As related by Seelig, the treatment meted out to political dissidents in psychiatric wards and institutions could be hellish. Over the past few decades however, such techniques against dissent have become passé, in favor of more subtle methods of social control. While the groundwork was laid during the 1940s by President Franklin Roosevelt calling dissidents to his regime the “lunatic fringe,” this became a theme for the social sciences, the seminal study of which is The Authoritarian Personality by Theodor Adorno et al. This Zionist-funded study established an “F” scale in which respondents were tested for latent “Fascism.” The extent depended on their attitudes towards hitherto what was regarded as traditionally normative values, such as affection for parents and the family, the latter in particular regarded by these social scientists as the seed-bed of “Fascism.”

While social mores have been established to make dissidents pariahs, to impose a soft totalitarianism of the Huxleyan Brave New World variety, social scientists remain occupied with creating new approaches for the continuing de-legitimizing of dissident opinions. Among the primary targets are those who have in recent years been termed “conspiracists.” The term is used to induce a pavlonian reflex in nullifying dissident views on a range of subjects, like the words “racist, “fascist,” “sexist,” etc. Any hint of “conspiracism” in a paper is also sufficient to prevent it from even reaching the initial stage of peer review if submitted to a supposedly academic journal, where one might expect a range of views to be debated.
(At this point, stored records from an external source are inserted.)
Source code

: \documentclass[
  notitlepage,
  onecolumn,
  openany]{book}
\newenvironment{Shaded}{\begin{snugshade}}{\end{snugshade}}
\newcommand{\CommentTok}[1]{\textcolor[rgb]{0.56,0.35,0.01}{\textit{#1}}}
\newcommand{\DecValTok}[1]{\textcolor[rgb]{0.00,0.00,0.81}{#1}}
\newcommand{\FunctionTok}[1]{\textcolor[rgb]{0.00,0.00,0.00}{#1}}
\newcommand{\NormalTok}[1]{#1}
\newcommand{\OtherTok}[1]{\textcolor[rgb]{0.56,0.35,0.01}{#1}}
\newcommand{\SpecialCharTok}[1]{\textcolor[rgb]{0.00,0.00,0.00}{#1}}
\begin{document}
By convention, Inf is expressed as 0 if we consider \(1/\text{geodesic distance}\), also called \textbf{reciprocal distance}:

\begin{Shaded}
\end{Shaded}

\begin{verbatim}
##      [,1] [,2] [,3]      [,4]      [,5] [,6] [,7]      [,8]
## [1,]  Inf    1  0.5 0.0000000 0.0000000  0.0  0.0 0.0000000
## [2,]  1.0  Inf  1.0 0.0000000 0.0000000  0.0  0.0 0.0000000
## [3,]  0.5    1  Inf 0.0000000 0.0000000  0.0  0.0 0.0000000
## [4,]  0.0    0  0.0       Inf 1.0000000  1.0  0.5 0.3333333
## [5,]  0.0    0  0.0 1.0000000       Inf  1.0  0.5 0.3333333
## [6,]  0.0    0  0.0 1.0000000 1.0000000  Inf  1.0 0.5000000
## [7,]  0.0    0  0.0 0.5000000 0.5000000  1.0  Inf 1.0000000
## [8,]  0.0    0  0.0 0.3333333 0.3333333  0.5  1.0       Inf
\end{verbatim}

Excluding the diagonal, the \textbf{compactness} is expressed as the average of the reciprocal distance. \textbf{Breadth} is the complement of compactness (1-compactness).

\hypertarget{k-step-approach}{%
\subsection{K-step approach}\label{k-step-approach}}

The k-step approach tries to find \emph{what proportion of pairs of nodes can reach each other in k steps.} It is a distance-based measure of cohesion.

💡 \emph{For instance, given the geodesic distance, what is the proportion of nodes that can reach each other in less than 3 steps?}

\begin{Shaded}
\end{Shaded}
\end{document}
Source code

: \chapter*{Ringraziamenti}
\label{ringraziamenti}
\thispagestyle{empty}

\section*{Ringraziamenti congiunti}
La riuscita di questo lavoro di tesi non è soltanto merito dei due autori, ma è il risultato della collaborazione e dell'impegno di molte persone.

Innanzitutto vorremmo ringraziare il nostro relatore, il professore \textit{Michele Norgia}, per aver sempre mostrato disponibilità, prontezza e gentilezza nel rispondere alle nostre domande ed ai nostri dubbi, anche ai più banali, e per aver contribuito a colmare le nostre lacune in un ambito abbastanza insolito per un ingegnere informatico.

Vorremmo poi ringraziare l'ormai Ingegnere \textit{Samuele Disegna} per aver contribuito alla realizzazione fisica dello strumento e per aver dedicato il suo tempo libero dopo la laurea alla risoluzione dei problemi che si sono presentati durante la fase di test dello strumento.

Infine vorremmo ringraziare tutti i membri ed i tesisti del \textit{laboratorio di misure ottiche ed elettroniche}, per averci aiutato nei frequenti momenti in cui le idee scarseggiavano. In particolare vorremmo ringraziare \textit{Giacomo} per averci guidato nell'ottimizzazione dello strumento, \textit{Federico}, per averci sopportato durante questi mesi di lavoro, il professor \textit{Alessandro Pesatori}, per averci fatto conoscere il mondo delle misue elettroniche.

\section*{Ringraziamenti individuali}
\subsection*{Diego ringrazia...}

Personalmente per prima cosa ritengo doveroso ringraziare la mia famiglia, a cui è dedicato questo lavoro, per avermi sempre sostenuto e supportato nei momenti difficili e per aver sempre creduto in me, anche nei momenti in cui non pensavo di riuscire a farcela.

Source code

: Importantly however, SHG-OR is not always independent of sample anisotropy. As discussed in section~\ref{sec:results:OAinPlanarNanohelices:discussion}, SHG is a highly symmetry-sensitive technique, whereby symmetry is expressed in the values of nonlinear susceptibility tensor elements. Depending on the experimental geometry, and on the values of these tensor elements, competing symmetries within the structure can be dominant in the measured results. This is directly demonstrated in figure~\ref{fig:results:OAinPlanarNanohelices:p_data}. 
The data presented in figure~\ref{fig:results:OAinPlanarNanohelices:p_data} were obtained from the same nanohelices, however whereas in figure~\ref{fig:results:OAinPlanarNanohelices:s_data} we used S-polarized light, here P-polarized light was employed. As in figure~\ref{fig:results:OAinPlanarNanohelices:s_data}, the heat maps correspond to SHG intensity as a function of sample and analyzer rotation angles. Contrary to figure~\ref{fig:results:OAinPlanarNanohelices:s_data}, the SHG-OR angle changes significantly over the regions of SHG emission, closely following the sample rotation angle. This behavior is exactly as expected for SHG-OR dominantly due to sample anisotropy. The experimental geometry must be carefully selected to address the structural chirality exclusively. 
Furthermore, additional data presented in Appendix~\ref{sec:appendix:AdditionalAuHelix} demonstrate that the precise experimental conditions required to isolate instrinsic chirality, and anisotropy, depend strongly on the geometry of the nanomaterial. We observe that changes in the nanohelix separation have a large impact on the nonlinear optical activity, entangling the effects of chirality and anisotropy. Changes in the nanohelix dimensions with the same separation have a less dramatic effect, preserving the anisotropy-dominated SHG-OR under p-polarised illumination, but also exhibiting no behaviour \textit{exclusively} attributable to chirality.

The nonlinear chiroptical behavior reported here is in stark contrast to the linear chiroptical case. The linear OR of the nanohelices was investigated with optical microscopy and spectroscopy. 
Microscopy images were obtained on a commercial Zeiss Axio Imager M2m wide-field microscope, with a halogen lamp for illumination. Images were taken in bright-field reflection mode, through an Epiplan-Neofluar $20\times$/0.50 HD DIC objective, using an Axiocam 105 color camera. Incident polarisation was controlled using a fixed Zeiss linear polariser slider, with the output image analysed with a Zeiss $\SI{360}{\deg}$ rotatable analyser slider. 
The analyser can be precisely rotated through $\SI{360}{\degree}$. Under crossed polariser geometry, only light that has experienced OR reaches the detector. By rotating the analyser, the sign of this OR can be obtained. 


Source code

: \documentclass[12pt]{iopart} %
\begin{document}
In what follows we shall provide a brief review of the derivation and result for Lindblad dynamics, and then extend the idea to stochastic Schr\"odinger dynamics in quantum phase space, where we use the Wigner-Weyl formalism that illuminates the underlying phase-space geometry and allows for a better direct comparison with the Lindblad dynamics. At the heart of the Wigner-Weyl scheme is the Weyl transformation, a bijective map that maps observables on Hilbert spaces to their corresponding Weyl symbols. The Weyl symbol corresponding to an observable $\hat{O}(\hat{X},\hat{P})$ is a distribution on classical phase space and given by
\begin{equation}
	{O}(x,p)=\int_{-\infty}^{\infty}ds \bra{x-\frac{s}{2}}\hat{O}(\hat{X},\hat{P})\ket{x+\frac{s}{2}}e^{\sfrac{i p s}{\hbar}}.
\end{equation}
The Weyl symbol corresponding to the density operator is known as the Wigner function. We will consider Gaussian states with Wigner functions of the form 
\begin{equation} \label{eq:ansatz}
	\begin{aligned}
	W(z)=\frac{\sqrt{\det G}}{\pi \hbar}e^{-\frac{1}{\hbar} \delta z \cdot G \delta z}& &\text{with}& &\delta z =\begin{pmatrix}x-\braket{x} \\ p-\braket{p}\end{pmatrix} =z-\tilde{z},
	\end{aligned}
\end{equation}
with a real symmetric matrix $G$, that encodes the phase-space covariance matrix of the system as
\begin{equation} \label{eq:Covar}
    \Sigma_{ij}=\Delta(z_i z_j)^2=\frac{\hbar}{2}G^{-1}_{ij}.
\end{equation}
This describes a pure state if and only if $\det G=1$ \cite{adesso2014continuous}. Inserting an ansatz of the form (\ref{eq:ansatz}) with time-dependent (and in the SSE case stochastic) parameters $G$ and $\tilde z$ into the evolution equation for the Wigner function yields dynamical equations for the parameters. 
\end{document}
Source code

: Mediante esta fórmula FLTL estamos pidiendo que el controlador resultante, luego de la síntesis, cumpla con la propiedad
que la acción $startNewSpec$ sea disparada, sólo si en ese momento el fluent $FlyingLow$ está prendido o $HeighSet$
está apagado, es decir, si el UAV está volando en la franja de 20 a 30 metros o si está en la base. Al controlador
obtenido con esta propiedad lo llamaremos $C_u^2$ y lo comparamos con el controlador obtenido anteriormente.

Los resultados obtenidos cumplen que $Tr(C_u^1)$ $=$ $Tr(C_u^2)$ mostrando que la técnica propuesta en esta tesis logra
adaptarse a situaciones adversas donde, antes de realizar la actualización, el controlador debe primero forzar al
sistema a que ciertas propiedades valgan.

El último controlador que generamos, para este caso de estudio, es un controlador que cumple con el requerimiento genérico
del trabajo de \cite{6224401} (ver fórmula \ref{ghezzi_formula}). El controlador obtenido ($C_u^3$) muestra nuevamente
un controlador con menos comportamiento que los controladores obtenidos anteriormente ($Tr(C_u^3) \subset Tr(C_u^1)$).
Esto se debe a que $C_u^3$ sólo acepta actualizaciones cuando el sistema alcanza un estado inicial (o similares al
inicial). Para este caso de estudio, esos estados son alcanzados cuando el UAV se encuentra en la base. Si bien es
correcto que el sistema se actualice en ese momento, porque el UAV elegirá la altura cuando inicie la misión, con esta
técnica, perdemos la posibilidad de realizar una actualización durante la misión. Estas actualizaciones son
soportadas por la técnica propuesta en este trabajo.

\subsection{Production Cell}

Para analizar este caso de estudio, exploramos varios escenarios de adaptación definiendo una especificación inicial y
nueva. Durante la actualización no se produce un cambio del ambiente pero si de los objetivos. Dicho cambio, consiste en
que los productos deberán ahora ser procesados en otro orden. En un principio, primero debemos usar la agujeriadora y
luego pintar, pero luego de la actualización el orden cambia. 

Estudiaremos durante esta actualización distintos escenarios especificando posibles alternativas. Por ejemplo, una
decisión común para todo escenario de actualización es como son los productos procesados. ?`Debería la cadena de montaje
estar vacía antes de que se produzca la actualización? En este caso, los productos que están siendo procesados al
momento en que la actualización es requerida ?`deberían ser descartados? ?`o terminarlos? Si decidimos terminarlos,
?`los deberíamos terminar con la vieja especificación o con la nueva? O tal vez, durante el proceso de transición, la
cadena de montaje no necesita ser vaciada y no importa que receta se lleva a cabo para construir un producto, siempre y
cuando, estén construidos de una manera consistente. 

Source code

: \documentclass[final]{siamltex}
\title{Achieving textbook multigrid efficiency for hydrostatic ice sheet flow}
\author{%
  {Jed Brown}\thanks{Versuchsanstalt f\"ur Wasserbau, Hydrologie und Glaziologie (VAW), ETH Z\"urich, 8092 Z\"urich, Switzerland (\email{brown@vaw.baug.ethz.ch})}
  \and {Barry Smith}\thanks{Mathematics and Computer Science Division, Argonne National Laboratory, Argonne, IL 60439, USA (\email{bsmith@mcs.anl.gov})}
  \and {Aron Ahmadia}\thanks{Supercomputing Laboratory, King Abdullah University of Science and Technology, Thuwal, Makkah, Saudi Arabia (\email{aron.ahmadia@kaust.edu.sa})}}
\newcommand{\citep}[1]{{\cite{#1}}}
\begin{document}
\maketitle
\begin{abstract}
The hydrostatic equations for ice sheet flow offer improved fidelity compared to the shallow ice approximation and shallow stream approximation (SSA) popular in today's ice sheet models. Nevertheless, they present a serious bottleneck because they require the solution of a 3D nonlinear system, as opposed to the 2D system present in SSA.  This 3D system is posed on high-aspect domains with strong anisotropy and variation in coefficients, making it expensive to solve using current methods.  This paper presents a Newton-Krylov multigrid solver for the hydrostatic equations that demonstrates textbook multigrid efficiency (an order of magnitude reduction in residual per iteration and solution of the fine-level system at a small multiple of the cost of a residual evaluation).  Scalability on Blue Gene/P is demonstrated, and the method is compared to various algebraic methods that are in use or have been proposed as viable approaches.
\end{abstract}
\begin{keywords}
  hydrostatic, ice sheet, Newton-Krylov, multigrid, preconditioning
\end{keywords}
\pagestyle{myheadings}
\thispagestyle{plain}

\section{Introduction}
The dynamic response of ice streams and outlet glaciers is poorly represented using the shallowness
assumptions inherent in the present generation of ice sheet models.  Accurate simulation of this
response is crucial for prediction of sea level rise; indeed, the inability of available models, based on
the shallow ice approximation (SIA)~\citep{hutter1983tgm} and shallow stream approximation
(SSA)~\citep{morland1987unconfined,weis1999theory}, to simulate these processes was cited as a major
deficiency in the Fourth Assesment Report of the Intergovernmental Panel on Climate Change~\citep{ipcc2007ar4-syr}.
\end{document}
Recently a group of psychologists studying the allegedly contradictory nature of conspiracy beliefs were able to furnish mind-manipulators with a study that can be used to show that anything associated with or labelled as “conspiracy theory” can be relegated to the realm of mental imbalance. The paper was published as “Dead and Alive: Beliefs in Contradictory Conspiracy Theories.”[1] The abstract reads:

Conspiracy theories can form a monological belief system: A self-sustaining worldview comprised of a network of mutually supportive beliefs. The present research shows that even mutually incompatible conspiracy theories are positively correlated in endorsement. In Study 1 (n ¼ 137), the more participants believed that Princess Diana faked her own death, the more they believed that she was murdered. In Study 2 (n ¼ 102), the more participants believed that Osama Bin Laden was already dead when U.S. special forces raided his compound in Pakistan, the more they believed he is still alive. Hierarchical regression models showed that mutually incompatible conspiracy theories are positively associated because both are associated with the view that the authorities are engaged in a cover-up (Study 2). The monological nature of conspiracy belief appears to be driven not by conspiracy theories directly supporting one another but by broader beliefs supporting conspiracy theories in general.[2]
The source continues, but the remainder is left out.